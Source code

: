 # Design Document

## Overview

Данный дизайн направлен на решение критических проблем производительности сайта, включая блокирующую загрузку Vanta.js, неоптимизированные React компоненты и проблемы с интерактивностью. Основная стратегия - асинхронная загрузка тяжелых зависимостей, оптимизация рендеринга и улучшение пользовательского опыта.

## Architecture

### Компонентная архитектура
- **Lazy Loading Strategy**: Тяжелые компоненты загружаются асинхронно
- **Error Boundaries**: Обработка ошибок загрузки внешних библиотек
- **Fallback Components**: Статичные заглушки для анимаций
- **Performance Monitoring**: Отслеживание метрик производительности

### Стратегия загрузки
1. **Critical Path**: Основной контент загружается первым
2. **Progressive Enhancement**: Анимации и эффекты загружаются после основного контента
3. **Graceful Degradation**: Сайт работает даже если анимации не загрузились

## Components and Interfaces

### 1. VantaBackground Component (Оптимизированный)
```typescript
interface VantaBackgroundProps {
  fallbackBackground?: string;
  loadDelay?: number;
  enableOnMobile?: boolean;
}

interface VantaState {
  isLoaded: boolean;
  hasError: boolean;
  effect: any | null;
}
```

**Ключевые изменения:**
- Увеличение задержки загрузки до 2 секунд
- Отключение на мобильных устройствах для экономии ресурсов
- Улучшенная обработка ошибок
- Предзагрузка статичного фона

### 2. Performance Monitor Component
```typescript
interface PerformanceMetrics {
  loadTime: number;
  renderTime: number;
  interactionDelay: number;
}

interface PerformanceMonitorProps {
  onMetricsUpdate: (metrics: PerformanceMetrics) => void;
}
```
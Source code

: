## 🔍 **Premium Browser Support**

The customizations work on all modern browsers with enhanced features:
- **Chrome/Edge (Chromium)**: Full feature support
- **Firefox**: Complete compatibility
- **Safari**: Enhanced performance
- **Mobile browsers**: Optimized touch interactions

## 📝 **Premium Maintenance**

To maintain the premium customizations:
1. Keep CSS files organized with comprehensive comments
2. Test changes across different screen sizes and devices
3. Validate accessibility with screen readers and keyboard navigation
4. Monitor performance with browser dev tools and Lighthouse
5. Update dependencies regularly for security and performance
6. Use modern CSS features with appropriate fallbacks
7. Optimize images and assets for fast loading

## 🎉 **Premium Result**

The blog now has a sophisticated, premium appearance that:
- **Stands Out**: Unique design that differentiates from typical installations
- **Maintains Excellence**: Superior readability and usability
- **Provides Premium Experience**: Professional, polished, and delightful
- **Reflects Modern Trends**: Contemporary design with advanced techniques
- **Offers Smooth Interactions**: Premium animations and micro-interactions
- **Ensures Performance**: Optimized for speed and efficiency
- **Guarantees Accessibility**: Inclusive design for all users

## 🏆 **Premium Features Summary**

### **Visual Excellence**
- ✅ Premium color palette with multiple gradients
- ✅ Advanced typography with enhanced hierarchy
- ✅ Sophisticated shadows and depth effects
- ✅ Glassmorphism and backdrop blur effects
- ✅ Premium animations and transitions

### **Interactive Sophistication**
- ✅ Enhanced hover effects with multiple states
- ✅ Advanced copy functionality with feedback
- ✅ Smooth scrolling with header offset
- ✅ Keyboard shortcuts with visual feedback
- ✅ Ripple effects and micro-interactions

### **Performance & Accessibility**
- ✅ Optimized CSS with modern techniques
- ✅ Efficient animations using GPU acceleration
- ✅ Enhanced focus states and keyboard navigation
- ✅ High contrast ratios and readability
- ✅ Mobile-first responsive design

-------

§ Problem description
Write the opening line of the data above and every line after it, exactly, stopping once you have written the line with "### Компонентная архитектура".

§ Task answer
Source code

: # Design Document

## Overview

Данный дизайн направлен на решение критических проблем производительности сайта, включая блокирующую загрузку Vanta.js, неоптимизированные React компоненты и проблемы с интерактивностью. Основная стратегия - асинхронная загрузка тяжелых зависимостей, оптимизация рендеринга и улучшение пользовательского опыта.

## Architecture

### Компонентная архитектура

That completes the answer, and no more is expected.